Re: Are Kafka and Kafka Streams right tools for my case?

2021-01-19 Thread Guozhang Wang
Hello,

I have observed several use cases similar to yours that are using Kafka /
Kafka Streams in production. That being said, your concerns are valid:

* Big messages: 5MB is indeed large, but not extremely big for Kafka. If it
is a single message of hundreds of MBs or over a GB then it's a bit
different handling story (and you may need to consider chunking it). You
would still need to make sure Kafka is configured right with
max.message.size etc to handle them, also you may need to tune your clients
on network sockets (like the buffer size, etc) for optimal networking
performance.

* External call in Streams: if the external service may be unavailable,
then your implementation should have a timeout scenario to either drop the
record or retry it later (some implementations would put it into a retry
queue, again stored as a Kafka topic, and then read from it later to
retry). Also note that Kafka Streams rely on consumer to poll the records,
and if that `poll` call is not triggered in time because of the external
API calls taking too long, you'd need to configure the poll.interval long
enough for this. Another caveat I can think of is that Kafka Streams at the
moment do not have async-processing capabilities, i.e. if a single record
taking too long for external call (or simply local IO call), then it would
block all records after it --- so if processing capability bottleneck is a
common case for you, you'd probably need to consider writing a custom
processor for async external calls yourself. In the future we do have plans
to support async processing in Kafka Streams though.



Guozhang




On Tue, Jan 19, 2021 at 8:44 AM The Real Preacher  wrote:

> I'm new to Kafka and will be grateful for any advice We are updating a
> legacy application together with moving it from IBM MQ to something
> different.
>
>
> Application currently does the following:
>
>   * Reads batch XML messages (up to 5 MB)
>   * Parses it to something meaningful
>   * Processes data parallelizing this procedure somehow manually for
> parts of the batch. Involves some external legacy API calls
> resulting in DB changes
>   * Sends several kinds of email notifications
>   * Sends some reply to some other queue
>   * input messages are profiled to disk
>
>
> We are considering using Kafka with Kafka Streams as it is nice to
>
>   * Scale processing easily
>   * Have messages persistently stored out of the box
>   * Built-in partitioning, replication, and fault-tolerance
>   * Confluent Schema Registry to let us move to schema-on-write
>   * Can be used for service-to-service communication for other
> applications as well
>
>
> But I have some concerns.
>
>
> We are thinking about splitting those huge messages logically and
> putting them to Kafka this way, as from how I understand it - Kafka is
> not a huge fan of big messages. Also it will let us parallelize
> processing on partition basis.
>
>
> After that use Kafka Streams for actual processing and further on for
> aggregating some batch responses back using state store. Also to push
> some messages to some other topics (e.g. for sending emails)
>
>
> But I wonder if it is a good idea to do actual processing in Kafka
> Streams at all, as it involves some external API calls?
>
>
> Also I'm not sure what is the best way to handle the cases when this
> external API is down for any reason. It means temporary failure for
> current and all the subsequent messages. Is there any way to stop Kafka
> Stream processing for some time? I can see that there are Pause and
> Resume methods on the Consumer API, can they be utilized somehow in
> Streams?
>
>
> Is it better to use a regular Kafka consumer here, possibly adding
> Streams as a next step to merge those batch messages together? Sounds
> like an overcomplication
>
>
> Is Kafka a good tool for these purposes at all?
>
> Cheers,
> TRP
>
>

-- 
-- Guozhang


Are Kafka and Kafka Streams right tools for my case?

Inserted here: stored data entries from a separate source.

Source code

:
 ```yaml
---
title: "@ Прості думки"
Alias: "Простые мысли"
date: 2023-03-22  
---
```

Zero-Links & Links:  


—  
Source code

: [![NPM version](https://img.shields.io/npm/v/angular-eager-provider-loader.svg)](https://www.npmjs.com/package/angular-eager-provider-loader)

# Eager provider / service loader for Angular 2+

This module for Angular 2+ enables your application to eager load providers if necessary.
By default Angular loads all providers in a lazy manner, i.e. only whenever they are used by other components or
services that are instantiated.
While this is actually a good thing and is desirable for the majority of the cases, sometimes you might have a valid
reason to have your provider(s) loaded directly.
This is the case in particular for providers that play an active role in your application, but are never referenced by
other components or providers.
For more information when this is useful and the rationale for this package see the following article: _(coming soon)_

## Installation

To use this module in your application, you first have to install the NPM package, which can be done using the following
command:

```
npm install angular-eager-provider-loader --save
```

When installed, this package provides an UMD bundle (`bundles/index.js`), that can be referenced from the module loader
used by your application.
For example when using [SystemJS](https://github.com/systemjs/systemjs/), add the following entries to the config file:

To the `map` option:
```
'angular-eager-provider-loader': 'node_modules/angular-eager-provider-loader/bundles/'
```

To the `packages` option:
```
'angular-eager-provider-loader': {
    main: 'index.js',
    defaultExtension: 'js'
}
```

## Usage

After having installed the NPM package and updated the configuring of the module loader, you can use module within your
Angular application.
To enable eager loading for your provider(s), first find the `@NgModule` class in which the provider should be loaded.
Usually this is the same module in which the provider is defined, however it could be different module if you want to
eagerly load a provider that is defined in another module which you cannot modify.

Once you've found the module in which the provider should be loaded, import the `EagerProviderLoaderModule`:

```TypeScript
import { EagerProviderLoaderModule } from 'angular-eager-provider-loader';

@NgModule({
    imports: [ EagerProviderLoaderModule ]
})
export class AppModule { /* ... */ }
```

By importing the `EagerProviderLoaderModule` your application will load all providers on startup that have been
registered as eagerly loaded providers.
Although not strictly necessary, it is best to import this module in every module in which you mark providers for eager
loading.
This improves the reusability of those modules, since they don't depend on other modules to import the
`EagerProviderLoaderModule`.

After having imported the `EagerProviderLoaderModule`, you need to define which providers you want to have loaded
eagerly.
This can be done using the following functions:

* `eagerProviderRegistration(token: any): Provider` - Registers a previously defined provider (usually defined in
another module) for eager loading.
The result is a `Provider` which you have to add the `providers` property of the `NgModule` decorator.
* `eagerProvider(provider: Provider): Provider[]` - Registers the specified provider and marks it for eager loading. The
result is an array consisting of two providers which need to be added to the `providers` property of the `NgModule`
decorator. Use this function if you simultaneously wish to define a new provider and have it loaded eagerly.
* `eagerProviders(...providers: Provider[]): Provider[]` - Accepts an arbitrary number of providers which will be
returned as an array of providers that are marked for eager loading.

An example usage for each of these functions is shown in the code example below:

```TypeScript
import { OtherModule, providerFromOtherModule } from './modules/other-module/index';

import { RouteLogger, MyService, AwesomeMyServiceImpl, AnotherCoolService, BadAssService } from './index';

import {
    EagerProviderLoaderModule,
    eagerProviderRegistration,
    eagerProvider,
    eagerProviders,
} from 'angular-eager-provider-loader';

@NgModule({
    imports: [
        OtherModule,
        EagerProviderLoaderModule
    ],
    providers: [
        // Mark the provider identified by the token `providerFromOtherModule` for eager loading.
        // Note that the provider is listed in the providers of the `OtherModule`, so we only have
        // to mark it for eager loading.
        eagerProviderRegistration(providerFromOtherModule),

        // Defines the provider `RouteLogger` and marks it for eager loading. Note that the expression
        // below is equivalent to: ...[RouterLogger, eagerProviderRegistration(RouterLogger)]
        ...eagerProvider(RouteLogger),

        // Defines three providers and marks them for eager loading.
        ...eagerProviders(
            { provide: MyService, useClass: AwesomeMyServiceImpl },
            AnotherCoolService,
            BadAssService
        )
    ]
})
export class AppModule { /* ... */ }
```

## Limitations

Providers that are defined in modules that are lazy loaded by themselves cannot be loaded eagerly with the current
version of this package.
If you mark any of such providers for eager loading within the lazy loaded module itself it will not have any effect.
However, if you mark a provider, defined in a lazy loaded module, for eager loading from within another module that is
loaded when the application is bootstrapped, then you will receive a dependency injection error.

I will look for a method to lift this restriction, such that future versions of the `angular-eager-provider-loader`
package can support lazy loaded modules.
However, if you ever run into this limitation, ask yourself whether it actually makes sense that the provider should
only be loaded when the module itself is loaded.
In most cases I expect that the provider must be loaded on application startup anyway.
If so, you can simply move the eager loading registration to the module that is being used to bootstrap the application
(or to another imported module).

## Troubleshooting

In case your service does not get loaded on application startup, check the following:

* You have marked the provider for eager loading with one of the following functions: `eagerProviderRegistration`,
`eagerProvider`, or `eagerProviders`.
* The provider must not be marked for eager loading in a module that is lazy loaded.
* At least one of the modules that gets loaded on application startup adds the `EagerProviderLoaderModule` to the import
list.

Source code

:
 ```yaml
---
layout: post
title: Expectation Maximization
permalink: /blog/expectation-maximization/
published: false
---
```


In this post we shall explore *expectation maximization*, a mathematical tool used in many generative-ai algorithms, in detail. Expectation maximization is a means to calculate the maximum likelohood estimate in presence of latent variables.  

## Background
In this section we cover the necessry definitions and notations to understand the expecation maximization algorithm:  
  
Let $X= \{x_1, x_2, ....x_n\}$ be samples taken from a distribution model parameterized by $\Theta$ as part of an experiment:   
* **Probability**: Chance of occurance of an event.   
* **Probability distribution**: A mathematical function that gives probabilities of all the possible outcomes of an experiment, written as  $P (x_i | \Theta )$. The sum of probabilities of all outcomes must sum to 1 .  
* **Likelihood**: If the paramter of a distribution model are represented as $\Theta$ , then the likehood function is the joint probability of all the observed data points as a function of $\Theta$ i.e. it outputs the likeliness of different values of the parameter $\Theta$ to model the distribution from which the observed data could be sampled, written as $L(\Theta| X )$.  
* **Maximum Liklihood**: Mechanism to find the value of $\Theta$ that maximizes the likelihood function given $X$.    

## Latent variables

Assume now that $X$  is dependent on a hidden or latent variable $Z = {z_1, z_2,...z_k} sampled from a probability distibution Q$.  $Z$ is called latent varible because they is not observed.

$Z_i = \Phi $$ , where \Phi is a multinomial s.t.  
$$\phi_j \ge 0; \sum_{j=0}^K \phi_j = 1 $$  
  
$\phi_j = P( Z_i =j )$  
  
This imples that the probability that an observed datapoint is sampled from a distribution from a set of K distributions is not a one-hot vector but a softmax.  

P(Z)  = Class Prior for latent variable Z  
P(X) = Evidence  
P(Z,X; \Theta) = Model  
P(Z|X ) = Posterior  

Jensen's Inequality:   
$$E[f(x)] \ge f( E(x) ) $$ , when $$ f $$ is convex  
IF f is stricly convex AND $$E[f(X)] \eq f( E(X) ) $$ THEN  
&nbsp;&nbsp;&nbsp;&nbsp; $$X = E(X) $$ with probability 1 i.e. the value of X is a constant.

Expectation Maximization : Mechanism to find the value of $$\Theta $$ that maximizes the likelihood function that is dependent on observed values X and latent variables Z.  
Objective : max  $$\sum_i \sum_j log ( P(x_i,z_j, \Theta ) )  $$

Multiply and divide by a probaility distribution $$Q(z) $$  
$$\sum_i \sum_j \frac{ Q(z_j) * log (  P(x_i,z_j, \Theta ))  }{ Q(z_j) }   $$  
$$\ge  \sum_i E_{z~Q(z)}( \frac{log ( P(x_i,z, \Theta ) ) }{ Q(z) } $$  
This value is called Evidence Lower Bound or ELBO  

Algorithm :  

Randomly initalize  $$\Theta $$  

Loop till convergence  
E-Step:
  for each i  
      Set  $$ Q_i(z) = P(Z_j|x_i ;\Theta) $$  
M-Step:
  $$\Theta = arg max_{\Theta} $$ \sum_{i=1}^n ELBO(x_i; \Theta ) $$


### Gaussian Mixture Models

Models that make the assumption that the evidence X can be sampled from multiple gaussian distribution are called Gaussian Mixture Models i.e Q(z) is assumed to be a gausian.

2021-01-19 Thread The Real Preacher
I'm new to Kafka and will be grateful for any advice We are updating a 
legacy application together with moving it from IBM MQ to something 
different.



Application currently does the following:

 * Reads batch XML messages (up to 5 MB)
 * Parses it to something meaningful
 * Processes data parallelizing this procedure somehow manually for
   parts of the batch. Involves some external legacy API calls
   resulting in DB changes
 * Sends several kinds of email notifications
 * Sends some reply to some other queue
 * input messages are profiled to disk


We are considering using Kafka with Kafka Streams as it is nice to

 * Scale processing easily
 * Have messages persistently stored out of the box
 * Built-in partitioning, replication, and fault-tolerance
 * Confluent Schema Registry to let us move to schema-on-write
 * Can be used for service-to-service communication for other
   applications as well


But I have some concerns.


We are thinking about splitting those huge messages logically and 
putting them to Kafka this way, as from how I understand it - Kafka is 
not a huge fan of big messages. Also it will let us parallelize 
processing on partition basis.



After that use Kafka Streams for actual processing and further on for 
aggregating some batch responses back using state store. Also to push 
some messages to some other topics (e.g. for sending emails)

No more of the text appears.